Work to complete: Transcribe the data that follows without changing a word, and omit the pictures.
(Records shown begins)
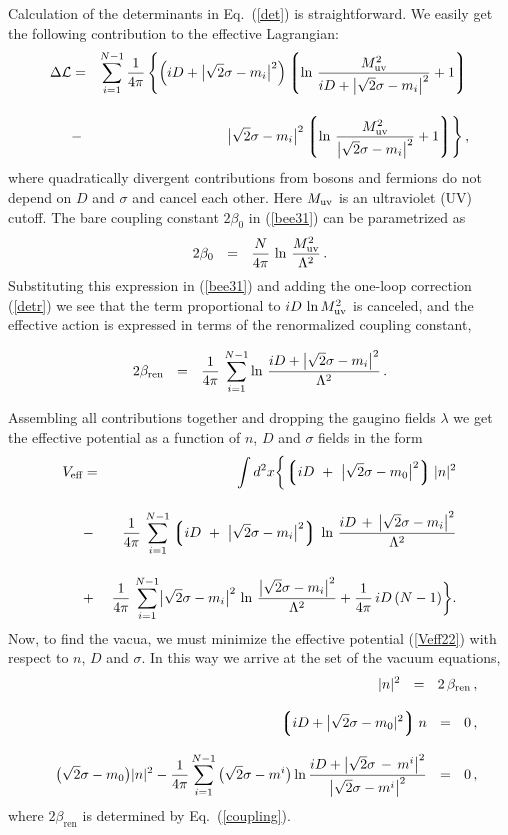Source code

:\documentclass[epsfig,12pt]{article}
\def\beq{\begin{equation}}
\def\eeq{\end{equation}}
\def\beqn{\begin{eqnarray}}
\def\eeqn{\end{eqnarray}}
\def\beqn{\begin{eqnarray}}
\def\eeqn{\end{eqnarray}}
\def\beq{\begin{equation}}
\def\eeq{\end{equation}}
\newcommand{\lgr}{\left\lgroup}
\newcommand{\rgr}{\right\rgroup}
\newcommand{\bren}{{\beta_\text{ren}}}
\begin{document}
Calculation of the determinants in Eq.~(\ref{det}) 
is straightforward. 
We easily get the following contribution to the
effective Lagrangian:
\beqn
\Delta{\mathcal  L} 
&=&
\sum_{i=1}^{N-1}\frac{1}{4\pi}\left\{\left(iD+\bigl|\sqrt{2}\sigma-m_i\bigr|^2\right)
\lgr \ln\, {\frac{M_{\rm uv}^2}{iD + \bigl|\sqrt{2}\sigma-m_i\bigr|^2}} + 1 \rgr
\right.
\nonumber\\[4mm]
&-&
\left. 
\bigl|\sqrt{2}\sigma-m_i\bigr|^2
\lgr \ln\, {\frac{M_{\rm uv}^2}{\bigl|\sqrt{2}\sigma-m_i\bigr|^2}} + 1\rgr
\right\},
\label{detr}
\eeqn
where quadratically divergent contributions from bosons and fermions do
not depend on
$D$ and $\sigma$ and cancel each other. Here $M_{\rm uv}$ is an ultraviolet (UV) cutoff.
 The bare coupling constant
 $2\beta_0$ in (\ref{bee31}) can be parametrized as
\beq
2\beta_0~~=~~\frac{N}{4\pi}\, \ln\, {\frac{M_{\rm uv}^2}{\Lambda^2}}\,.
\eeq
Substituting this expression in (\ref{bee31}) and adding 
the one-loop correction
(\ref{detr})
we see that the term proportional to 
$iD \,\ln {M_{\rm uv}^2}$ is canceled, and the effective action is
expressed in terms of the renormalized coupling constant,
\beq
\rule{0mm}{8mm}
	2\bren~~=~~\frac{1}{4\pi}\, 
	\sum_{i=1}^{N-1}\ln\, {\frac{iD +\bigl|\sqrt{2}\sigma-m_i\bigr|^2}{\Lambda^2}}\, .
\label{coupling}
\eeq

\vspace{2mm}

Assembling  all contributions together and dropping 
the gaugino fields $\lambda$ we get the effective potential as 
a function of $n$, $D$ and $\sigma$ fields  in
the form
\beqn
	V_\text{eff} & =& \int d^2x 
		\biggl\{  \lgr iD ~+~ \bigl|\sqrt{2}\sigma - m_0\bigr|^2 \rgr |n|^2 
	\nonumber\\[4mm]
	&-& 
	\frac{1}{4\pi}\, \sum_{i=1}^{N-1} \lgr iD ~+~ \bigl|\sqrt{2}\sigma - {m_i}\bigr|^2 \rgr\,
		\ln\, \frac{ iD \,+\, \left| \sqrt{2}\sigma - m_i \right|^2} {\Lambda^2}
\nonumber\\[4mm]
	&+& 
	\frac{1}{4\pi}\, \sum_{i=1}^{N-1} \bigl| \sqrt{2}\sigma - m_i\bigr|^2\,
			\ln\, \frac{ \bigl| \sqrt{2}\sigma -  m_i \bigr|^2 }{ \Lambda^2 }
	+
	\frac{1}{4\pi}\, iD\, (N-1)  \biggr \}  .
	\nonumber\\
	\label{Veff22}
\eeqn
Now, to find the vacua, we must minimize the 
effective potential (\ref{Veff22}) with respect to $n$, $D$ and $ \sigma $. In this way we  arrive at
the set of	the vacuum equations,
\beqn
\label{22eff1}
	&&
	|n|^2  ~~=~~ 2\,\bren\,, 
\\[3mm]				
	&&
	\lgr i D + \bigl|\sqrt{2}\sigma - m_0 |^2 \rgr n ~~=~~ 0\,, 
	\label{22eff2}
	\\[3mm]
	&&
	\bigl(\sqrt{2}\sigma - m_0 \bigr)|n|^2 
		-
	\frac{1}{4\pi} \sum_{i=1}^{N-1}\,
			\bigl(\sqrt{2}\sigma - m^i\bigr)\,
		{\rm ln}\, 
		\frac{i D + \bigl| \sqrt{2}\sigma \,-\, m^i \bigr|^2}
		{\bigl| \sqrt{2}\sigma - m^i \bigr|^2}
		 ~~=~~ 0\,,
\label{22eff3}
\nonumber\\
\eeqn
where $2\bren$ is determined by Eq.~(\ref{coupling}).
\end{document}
(Records shown ends)
Solution to the exercise:
Source code

:\documentclass[epsfig,12pt]{article}
\def\beq{\begin{equation}}
\def\eeq{\end{equation}}
\def\beqn{\begin{eqnarray}}
\def\eeqn{\end{eqnarray}}
\def\beqn{\begin{eqnarray}}
\def\eeqn{\end{eqnarray}}
\def\beq{\begin{equation}}
\def\eeq{\end{equation}}
\newcommand{\lgr}{\left\lgroup}
\newcommand{\rgr}{\right\rgroup}
\newcommand{\bren}{{\beta_\text{ren}}}
\begin{document}
Calculation of the determinants in Eq.~(\ref{det}) 
is straightforward. 
We easily get the following contribution to the
effective Lagrangian:
\beqn
\Delta{\mathcal  L} 
&=&
\sum_{i=1}^{N-1}\frac{1}{4\pi}\left\{\left(iD+\bigl|\sqrt{2}\sigma-m_i\bigr|^2\right)
\lgr \ln\, {\frac{M_{\rm uv}^2}{iD + \bigl|\sqrt{2}\sigma-m_i\bigr|^2}} + 1 \rgr
\right.
\nonumber\\[4mm]
&-&
\left. 
\bigl|\sqrt{2}\sigma-m_i\bigr|^2
\lgr \ln\, {\frac{M_{\rm uv}^2}{\bigl|\sqrt{2}\sigma-m_i\bigr|^2}} + 1\rgr
\right\},
\label{detr}
\eeqn
where quadratically divergent contributions from bosons and fermions do
not depend on
$D$ and $\sigma$ and cancel each other. Here $M_{\rm uv}$ is an ultraviolet (UV) cutoff.
 The bare coupling constant
 $2\beta_0$ in (\ref{bee31}) can be parametrized as
\beq
2\beta_0~~=~~\frac{N}{4\pi}\, \ln\, {\frac{M_{\rm uv}^2}{\Lambda^2}}\,.
\eeq
Substituting this expression in (\ref{bee31}) and adding 
the one-loop correction
(\ref{detr})
we see that the term proportional to 
$iD \,\ln {M_{\rm uv}^2}$ is canceled, and the effective action is
expressed in terms of the renormalized coupling constant,
\beq
\rule{0mm}{8mm}
	2\bren~~=~~\frac{1}{4\pi}\, 
	\sum_{i=1}^{N-1}\ln\, {\frac{iD +\bigl|\sqrt{2}\sigma-m_i\bigr|^2}{\Lambda^2}}\, .
\label{coupling}
\eeq

\vspace{2mm}

Assembling  all contributions together and dropping 
the gaugino fields $\lambda$ we get the effective potential as 
a function of $n$, $D$ and $\sigma$ fields  in
the form
\beqn
	V_\text{eff} & =& \int d^2x 
		\biggl\{  \lgr iD ~+~ \bigl|\sqrt{2}\sigma - m_0\bigr|^2 \rgr |n|^2 
	\nonumber\\[4mm]
	&-& 
	\frac{1}{4\pi}\, \sum_{i=1}^{N-1} \lgr iD ~+~ \bigl|\sqrt{2}\sigma - {m_i}\bigr|^2 \rgr\,
		\ln\, \frac{ iD \,+\, \left| \sqrt{2}\sigma - m_i \right|^2} {\Lambda^2}
\nonumber\\[4mm]
	&+& 
	\frac{1}{4\pi}\, \sum_{i=1}^{N-1} \bigl| \sqrt{2}\sigma - m_i\bigr|^2\,
			\ln\, \frac{ \bigl| \sqrt{2}\sigma -  m_i \bigr|^2 }{ \Lambda^2 }
	+
	\frac{1}{4\pi}\, iD\, (N-1)  \biggr \}  .
	\nonumber\\
	\label{Veff22}
\eeqn
Now, to find the vacua, we must minimize the 
effective potential (\ref{Veff22}) with respect to $n$, $D$ and $ \sigma $. In this way we  arrive at
the set of	the vacuum equations,
\beqn
\label{22eff1}
	&&
	|n|^2  ~~=~~ 2\,\bren\,, 
\\[3mm]				
	&&
	\lgr i D + \bigl|\sqrt{2}\sigma - m_0 |^2 \rgr n ~~=~~ 0\,, 
	\label{22eff2}
	\\[3mm]
	&&
	\bigl(\sqrt{2}\sigma - m_0 \bigr)|n|^2 
		-
	\frac{1}{4\pi} \sum_{i=1}^{N-1}\,
			\bigl(\sqrt{2}\sigma - m^i\bigr)\,
		{\rm ln}\, 
		\frac{i D + \bigl| \sqrt{2}\sigma \,-\, m^i \bigr|^2}
		{\bigl| \sqrt{2}\sigma - m^i \bigr|^2}
		 ~~=~~ 0\,,
\label{22eff3}
\nonumber\\
\eeqn
where $2\bren$ is determined by Eq.~(\ref{coupling}).
\end{document}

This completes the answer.